Figuring out why a computer rejected your loan application

Machine-learning algorithms increasingly make decisions about credit, medical diagnoses, personalized recommendations, advertising and job opportunities, among other things, but exactly how usually remains a mystery. Now, new measurement methods developed by Carnegie Mellon University researchers could provide important insights to this process.

Was it a person's age, gender or education level that had the most influence on a decision? Was it a particular combination of factors? CMU's Quantitative Input Influence (QII) measures can provide the relative weight of each factor in the final decision, said Anupam Datta, associate professor of computer science and electrical and computer engineering.

"Demands for algorithmic transparency are increasing as the use of algorithmic decision-making systems grows and as people realize the potential of these systems to introduce or perpetuate racial or sex discrimination or other social harms," Datta said.

"Some companies are already beginning to provide transparency reports, but work on the computational foundations for these reports has been limited," he continued. "Our goal was to develop measures of the degree of influence of each factor considered by a system, which could be used to generate transparency reports."

These reports might be generated in response to a particular incident -- why an individual's loan application was rejected, or why police targeted an individual for scrutiny or what prompted a particular medical diagnosis or treatment. Or they might be used proactively by an organization to see if an artificial intelligence system is working as desired, or by a regulatory agency to see whether a decision-making system inappropriately discriminated between groups of people.

Datta, along with Shayak Sen, a Ph.D. student in computer science, and Yair Zick, a post-doctoral researcher in the Computer Science Department, will present their report on QII at the IEEE Symposium on Security and Privacy, May 23-25, in San Jose, Calif.

Generating these QII measures requires access to the system, but doesn't necessitate analyzing the code or other inner workings of the system, Datta said. It also requires some knowledge of the input dataset that was initially used to train the machine-learning system.

A distinctive feature of QII measures is that they can explain decisions of a large class of existing machine-learning systems. A significant body of prior work takes a complementary approach, redesigning machine-learning systems to make their decisions more interpretable and sometimes losing prediction accuracy in the process.

QII measures carefully account for correlated inputs while measuring influence. For example, consider a system that assists in hiring decisions for a moving company. Two inputs, gender and the ability to lift heavy weights, are positively correlated with each other and with hiring decisions. Yet transparency into whether the system uses weight-lifting ability or gender in making its decisions has substantive implications for determining if it is engaging in discrimination.

"That's why we incorporate ideas for causal measurement in defining QII," Sen said. "Roughly, to measure the influence of gender for a specific individual in the example above, we keep the weight-lifting ability fixed, vary gender and check whether there is a difference in the decision."

Observing that single inputs may not always have high influence, the QII measures also quantify the joint influence of a set of inputs, such as age and income, on outcomes and the marginal influence of each input within the set. Since a single input may be part of multiple influential sets, the average marginal influence of the input is computed using principled game-theoretic aggregation measures previously applied to measure influence in revenue division and voting.

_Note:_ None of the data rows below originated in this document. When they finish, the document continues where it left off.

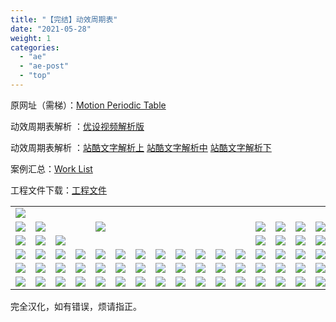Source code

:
 ```yaml
---
title: "【完结】动效周期表"
date: "2021-05-28"
weight: 1
categories: 
  - "ae"
  - "ae-post"
  - "top"
---
```

原网址（需梯）：[Motion Periodic Table](http://foxcodex.html.xdomain.jp/)

动效周期表解析 ：[优设视频解析版](https://uiiiuiii.com/aftereffects/12127765.html)

动效周期表解析 ：[站酷文字解析上](https://www.zcool.com.cn/article/ZMTEwNDAwOA==.html) [站酷文字解析中](https://www.zcool.com.cn/article/ZMTEwNjU1Mg==.html) [站酷文字解析下](https://www.zcool.com.cn/article/ZMTEwODI2OA==.html)

案例汇总：[Work List](https://www.yuelili.com/archive/work-list/)

工程文件下载：[工程文件](https://yueli.lanzoui.com/id2m1wf)

<table style="width: 100%;"><tbody class="table_normal"><tr><td style="width: 5.36621%;"><a href="https://www.yuelili.com/archive/Orbit"><img src="https://mir.yuelili.com/user/AE/mg/foxcodex/Orbit.gif"></a></td><td class="hidTR" style="width: 5.36621%;"></td><td class="hid" style="width: 5.36621%;"></td><td class="hid" style="width: 5.36621%;"></td><td class="hid" style="width: 37.5635%;" colspan="7"></td><td class="hid" style="width: 5.43872%;"></td><td class="hidTRL" style="width: 5.43872%;"></td><td class="hidTRL" style="width: 5.43872%;"></td><td class="hidTRL" style="width: 5.43872%;"></td><td class="hidTRL" style="width: 5.43872%;"></td><td class="hidTL" style="width: 5.43872%;"></td><td style="width: 5.43872%;"><a href="https://www.yuelili.com/archive/FractalNoise"><img src="https://mir.yuelili.com/user/AE/mg/foxcodex/FractalNoise3.gif"></a></td></tr><tr><td style="width: 5.36621%;"><a href="https://www.yuelili.com/archive/Offset"><img src="https://mir.yuelili.com/user/AE/mg/foxcodex/Offset.gif"></a></td><td style="width: 5.36621%;"><span class="hidTR"><a href="https://www.yuelili.com/archive/LineWeight"><img src="https://mir.yuelili.com/user/AE/mg/foxcodex/LineWeight.gif"></a></span></td><td class="hidTR" style="width: 5.36621%;"></td><td class="hid" style="width: 5.36621%;"></td><td class="hid" style="width: 37.5635%;" colspan="7"><img src="https://mir.yuelili.com/user/AE/mg/foxcodex/title.gif"></td><td class="hidTL" style="width: 5.43872%;"></td><td style="width: 5.43872%;"><a href="https://www.yuelili.com/archive/Blur"><img src="https://mir.yuelili.com/user/AE/mg/foxcodex/Blur.gif"></a></td><td style="width: 5.43872%;"><a href="https://www.yuelili.com/archive/Move"><img src="https://mir.yuelili.com/user/AE/mg/foxcodex/Move.gif"></a></td><td style="width: 5.43872%;"><a href="https://www.yuelili.com/archive/Rotate"><img src="https://mir.yuelili.com/user/AE/mg/foxcodex/Rotate.gif"></a></td><td style="width: 5.43872%;"><a href="https://www.yuelili.com/archive/Scale"><img src="https://mir.yuelili.com/user/AE/mg/foxcodex/Scale.gif"></a></td><td style="width: 5.43872%;"><a href="https://www.yuelili.com/archive/TrimLine"><img src="https://mir.yuelili.com/user/AE/mg/foxcodex/TrimLine.gif"></a></td><td style="width: 5.43872%;"><span class="hidTL"><a href="https://www.yuelili.com/archive/RoughEdge"><img src="https://mir.yuelili.com/user/AE/mg/foxcodex/RoughEdge.gif"></a></span></td></tr><tr><td style="width: 5.36621%;"><a href="https://www.yuelili.com/archive/Vegas"><img src="https://mir.yuelili.com/user/AE/mg/foxcodex/Vegas.gif"></a></td><td style="width: 5.36621%;"><a href="https://www.yuelili.com/archive/ShapeTransform"><img src="https://mir.yuelili.com/user/AE/mg/foxcodex/ShapeTransform.gif"></a></td><td style="width: 5.36621%;"><a href="https://www.yuelili.com/archive/Easing"><img src="https://mir.yuelili.com/user/AE/mg/foxcodex/Easing.gif"></a></td><td class="hidTR" style="width: 5.36621%;"></td><td class="hidTRL" style="width: 5.36621%;"></td><td class="hidTRL" style="width: 5.36621%;"></td><td class="hidTRL" style="width: 5.36621%;"></td><td class="hidTRL" style="width: 5.36621%;"></td><td class="hidTRL" style="width: 5.36621%;"></td><td class="hidTRL" style="width: 5.36621%;"></td><td class="hidTRL" style="width: 5.36621%;"></td><td class="hidTL" style="width: 5.43872%;"></td><td style="width: 5.43872%;"><a href="https://www.yuelili.com/archive/FieldOfDepth"><img src="https://mir.yuelili.com/user/AE/mg/foxcodex/FieldOfDepth.gif"></a></td><td style="width: 5.43872%;"><a href="https://www.yuelili.com/archive/SymMove"><img src="https://mir.yuelili.com/user/AE/mg/foxcodex/SymMove.gif"></a></td><td style="width: 5.43872%;"><a href="https://www.yuelili.com/archive/SymRotate"><img src="https://mir.yuelili.com/user/AE/mg/foxcodex/SymRotate.gif"></a></td><td style="width: 5.43872%;"><a href="https://www.yuelili.com/archive/SymScale"><img src="https://mir.yuelili.com/user/AE/mg/foxcodex/SymScale.gif"></a></td><td style="width: 5.43872%;"><a href="https://www.yuelili.com/archive/TrimCircle"><img src="https://mir.yuelili.com/user/AE/mg/foxcodex/TrimCircle.gif"></a></td><td style="width: 5.43872%;"><a href="https://www.yuelili.com/archive/TurbulentDisplace"><img src="https://mir.yuelili.com/user/AE/mg/foxcodex/TurbulentDisplace.gif"></a></td></tr><tr><td style="width: 5.36621%;"><a href="https://www.yuelili.com/archive/Loop"><img src="https://mir.yuelili.com/user/AE/mg/foxcodex/Loop.gif"></a></td><td style="width: 5.36621%;"><a href="https://www.yuelili.com/archive/RepeatTransform"><img src="https://mir.yuelili.com/user/AE/mg/foxcodex/RepeatTransform.gif"></a></td><td style="width: 5.36621%;"><a href="https://www.yuelili.com/archive/Rhythm"><img src="https://mir.yuelili.com/user/AE/mg/foxcodex/Rhythm.gif"></a></td><td style="width: 5.36621%;"><a href="https://www.yuelili.com/archive/TipShape"><img src="https://mir.yuelili.com/user/AE/mg/foxcodex/TipShape.gif"></a></td><td style="width: 5.36621%;"><a href="https://www.yuelili.com/archive/Link"><img src="https://mir.yuelili.com/user/AE/mg/foxcodex/Link.gif"></a></td><td style="width: 5.36621%;"><a href="https://www.yuelili.com/archive/MaskWipe"><img src="https://mir.yuelili.com/user/AE/mg/foxcodex/MaskWipe.gif"></a></td><td style="width: 5.36621%;"><span class="hidTRL"><a href="https://www.yuelili.com/archive/SpinFade"><img src="https://mir.yuelili.com/user/AE/mg/foxcodex/SpinFade.gif"></a></span></td><td style="width: 5.36621%;"><a href="https://www.yuelili.com/archive/Scribble"><img src="https://mir.yuelili.com/user/AE/mg/foxcodex/Scribble.gif"></a></td><td style="width: 5.36621%;"><a href="https://www.yuelili.com/archive/Text"><img src="https://mir.yuelili.com/user/AE/mg/foxcodex/Text.gif"></a></td><td style="width: 5.36621%;"><span class="hidTRL"><a href="https://www.yuelili.com/archive/Bend"><img src="https://mir.yuelili.com/user/AE/mg/foxcodex/Bend.gif"></a></span></td><td style="width: 5.36621%;"><a href="https://www.yuelili.com/archive/Scatter"><img src="https://mir.yuelili.com/user/AE/mg/foxcodex/Scatter.gif"></a></td><td style="width: 5.43872%;"><a href="https://www.yuelili.com/archive/Opacity"><img src="https://mir.yuelili.com/user/AE/mg/foxcodex/Opacity.gif"></a></td><td style="width: 5.43872%;"><a href="https://www.yuelili.com/archive/MotionBlur"><img src="https://mir.yuelili.com/user/AE/mg/foxcodex/MotionBlur.gif"></a></td><td style="width: 5.43872%;"><a href="https://www.yuelili.com/archive/RepeatMove"><img src="https://mir.yuelili.com/user/AE/mg/foxcodex/RepeatMove.gif"></a></td><td style="width: 5.43872%;"><a href="https://www.yuelili.com/archive/RepeatRotate"><img src="https://mir.yuelili.com/user/AE/mg/foxcodex/RepeatRotate.gif"></a></td><td style="width: 5.43872%;"><a href="https://www.yuelili.com/archive/RepeatScale"><img src="https://mir.yuelili.com/user/AE/mg/foxcodex/RepeatScale.gif"></a></td><td style="width: 5.43872%;"><a href="https://www.yuelili.com/archive/RepeatTrim"><img src="https://mir.yuelili.com/user/AE/mg/foxcodex/RepeatTrim.gif"></a></td><td style="width: 5.43872%;"><a href="https://www.yuelili.com/archive/NoiseAlpha"><img src="https://mir.yuelili.com/user/AE/mg/foxcodex/NoiseAlpha.gif"></a></td></tr><tr><td style="width: 5.36621%;"><span class="hidTR"><a href="https://www.yuelili.com/archive/Tiler"><img src="https://mir.yuelili.com/user/AE/mg/foxcodex/Tiler.gif"></a></span></td><td style="width: 5.36621%;"><a href="https://www.yuelili.com/archive/Shade"><img src="https://mir.yuelili.com/user/AE/mg/foxcodex/Shade.gif"></a></td><td style="width: 5.36621%;"><a href="https://www.yuelili.com/archive/Integar"><img src="https://mir.yuelili.com/user/AE/mg/foxcodex/Integar.gif"></a></td><td style="width: 5.36621%;"><a href="https://www.yuelili.com/archive/AudioWave"><img src="https://mir.yuelili.com/user/AE/mg/foxcodex/AudioWave.gif"></a></td><td style="width: 5.36621%;"><a href="https://www.yuelili.com/archive/Particle"><img src="https://mir.yuelili.com/user/AE/mg/foxcodex/Particle.gif"></a></td><td style="width: 5.36621%;"><a href="https://www.yuelili.com/archive/Shatter"><img src="https://mir.yuelili.com/user/AE/mg/foxcodex/Shatter.gif"></a></td><td style="width: 5.36621%;"><span class="hidTRL"><a href="https://www.yuelili.com/archive/Slide"><img src="https://mir.yuelili.com/user/AE/mg/foxcodex/Slide.gif"></a></span></td><td style="width: 5.36621%;"><span class="hidTRL"><a href="https://www.yuelili.com/archive/Blind"><img src="https://mir.yuelili.com/user/AE/mg/foxcodex/Blind.gif"></a></span></td><td style="width: 5.36621%;"><a href="https://www.yuelili.com/archive/RandomMove"><img src="https://mir.yuelili.com/user/AE/mg/foxcodex/RandomMove.gif"></a></td><td style="width: 5.36621%;"><span class="hidTRL"><a href="https://www.yuelili.com/archive/WaveWarp"><img src="https://mir.yuelili.com/user/AE/mg/foxcodex/WaveWarp.gif"></a></span></td><td style="width: 5.36621%;"><a href="https://www.yuelili.com/archive/Median"><img src="https://mir.yuelili.com/user/AE/mg/foxcodex/Median.gif"></a></td><td style="width: 5.43872%;"><a href="https://www.yuelili.com/archive/Flare"><img src="https://mir.yuelili.com/user/AE/mg/foxcodex/Flare.gif"></a></td><td style="width: 5.43872%;"><a href="https://www.yuelili.com/archive/Glow"><img src="https://mir.yuelili.com/user/AE/mg/foxcodex/Glow.gif"></a></td><td style="width: 5.43872%;"><a href="https://www.yuelili.com/archive/WiggleMove"><img src="https://mir.yuelili.com/user/AE/mg/foxcodex/WiggleMove.gif"></a></td><td style="width: 5.43872%;"><a href="https://www.yuelili.com/archive/WiggleRotate"><img src="https://mir.yuelili.com/user/AE/mg/foxcodex/WiggleRotate.gif"></a></td><td style="width: 5.43872%;"><a href="https://www.yuelili.com/archive/WiggleScale"><img src="https://mir.yuelili.com/user/AE/mg/foxcodex/WiggleScale.gif"></a></td><td style="width: 5.43872%;"><a href="https://www.yuelili.com/archive/TrimPie"><img src="https://mir.yuelili.com/user/AE/mg/foxcodex/TrimPie.gif"></a></td><td style="width: 5.43872%;"><a href="https://www.yuelili.com/archive/WigglePath"><img src="https://mir.yuelili.com/user/AE/mg/foxcodex/WigglePath.gif"></a></td></tr><tr><td style="width: 5.36621%;"><a href="https://www.yuelili.com/archive/PolarCoordinates"><img src="https://mir.yuelili.com/user/AE/mg/foxcodex/PolarCoordinates.gif"></a></td><td style="width: 5.36621%;"><span class="hid"><span class="hidTRL"><a href="https://www.yuelili.com/archive/Reshape"><img src="https://mir.yuelili.com/user/AE/mg/foxcodex/Reshape.gif"></a></span></span></td><td style="width: 5.36621%;"><a href="https://www.yuelili.com/archive/TimeDisplace"><img src="https://mir.yuelili.com/user/AE/mg/foxcodex/TimeDisplace.gif"></a></td><td style="width: 5.36621%;"><a href="https://www.yuelili.com/archive/Wave"><img src="https://mir.yuelili.com/user/AE/mg/foxcodex/Wave.gif"></a></td><td style="width: 5.36621%;"><a href="https://www.yuelili.com/archive/Grid"><img src="https://mir.yuelili.com/user/AE/mg/foxcodex/Grid.gif"></a></td><td style="width: 5.36621%;"><span class="hidTRL"><a href="https://www.yuelili.com/archive/CardDance"><img src="https://mir.yuelili.com/user/AE/mg/foxcodex/CardDance.gif"></a></span></td><td style="width: 5.36621%;"><a href="https://www.yuelili.com/archive/OutlineBlur"><img src="https://mir.yuelili.com/user/AE/mg/foxcodex/OutlineBlur.gif"></a></td><td style="width: 5.36621%;"><a href="https://www.yuelili.com/archive/LineSweep"><img src="https://mir.yuelili.com/user/AE/mg/foxcodex/LineSweep.gif"></a></td><td style="width: 5.36621%;"><a href="https://www.yuelili.com/archive/Sin"><img src="https://mir.yuelili.com/user/AE/mg/foxcodex/Sin.gif"></a></td><td style="width: 5.36621%;"><span class="hidTRL"><a href="https://www.yuelili.com/archive/Twirl"><img src="https://mir.yuelili.com/user/AE/mg/foxcodex/Twirl.gif"></a></span></td><td style="width: 5.36621%;"><span class="hidTRL"><a href="https://www.yuelili.com/archive/Mosaic"><img src="https://mir.yuelili.com/user/AE/mg/foxcodex/Mosaic.gif"></a></span></td><td style="width: 5.43872%;"><a href="https://www.yuelili.com/archive/CrossBlur"><img src="https://mir.yuelili.com/user/AE/mg/foxcodex/CrossBlur.gif"></a></td><td style="width: 5.43872%;"><a href="https://www.yuelili.com/archive/RadialBlur"><img src="https://mir.yuelili.com/user/AE/mg/foxcodex/RadialBlur.gif"></a></td><td style="width: 5.43872%;"><a href="https://www.yuelili.com/archive/DelayMove"><img src="https://mir.yuelili.com/user/AE/mg/foxcodex/DelayMove.gif"></a></td><td style="width: 5.43872%;"><a href="https://www.yuelili.com/archive/SolidRotation"><img src="https://mir.yuelili.com/user/AE/mg/foxcodex/SolidRotation.gif"></a></td><td style="width: 5.43872%;"><a href="https://www.yuelili.com/archive/Dot"><img src="https://mir.yuelili.com/user/AE/mg/foxcodex/Dot.gif"></a></td><td style="width: 5.43872%;"><a href="https://www.yuelili.com/archive/FlowingLine"><img src="https://mir.yuelili.com/user/AE/mg/foxcodex/FlowingLine.gif"></a></td><td style="width: 5.43872%;"><a href="https://www.yuelili.com/archive/Lightning"><img src="https://mir.yuelili.com/user/AE/mg/foxcodex/Lightning.gif"></a></td></tr></tbody></table>

完全汉化，如有错误，烦请指正。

"To get a sense of these influence measures, consider the U.S. presidential election," Zick said. "California and Texas have influence because they have many voters, whereas Pennsylvania and Ohio have power because they are often swing states. The influence aggregation measures we employ account for both kinds of power."

The researchers tested their approach against some standard machine-learning algorithms that they used to train decision-making systems on real data sets. They found that the QII provided better explanations than standard associative measures for a host of scenarios they considered, including sample applications for predictive policing and income prediction.

Now, they are seeking collaboration with industrial partners so that they can employ QII at scale on operational machine-learning systems.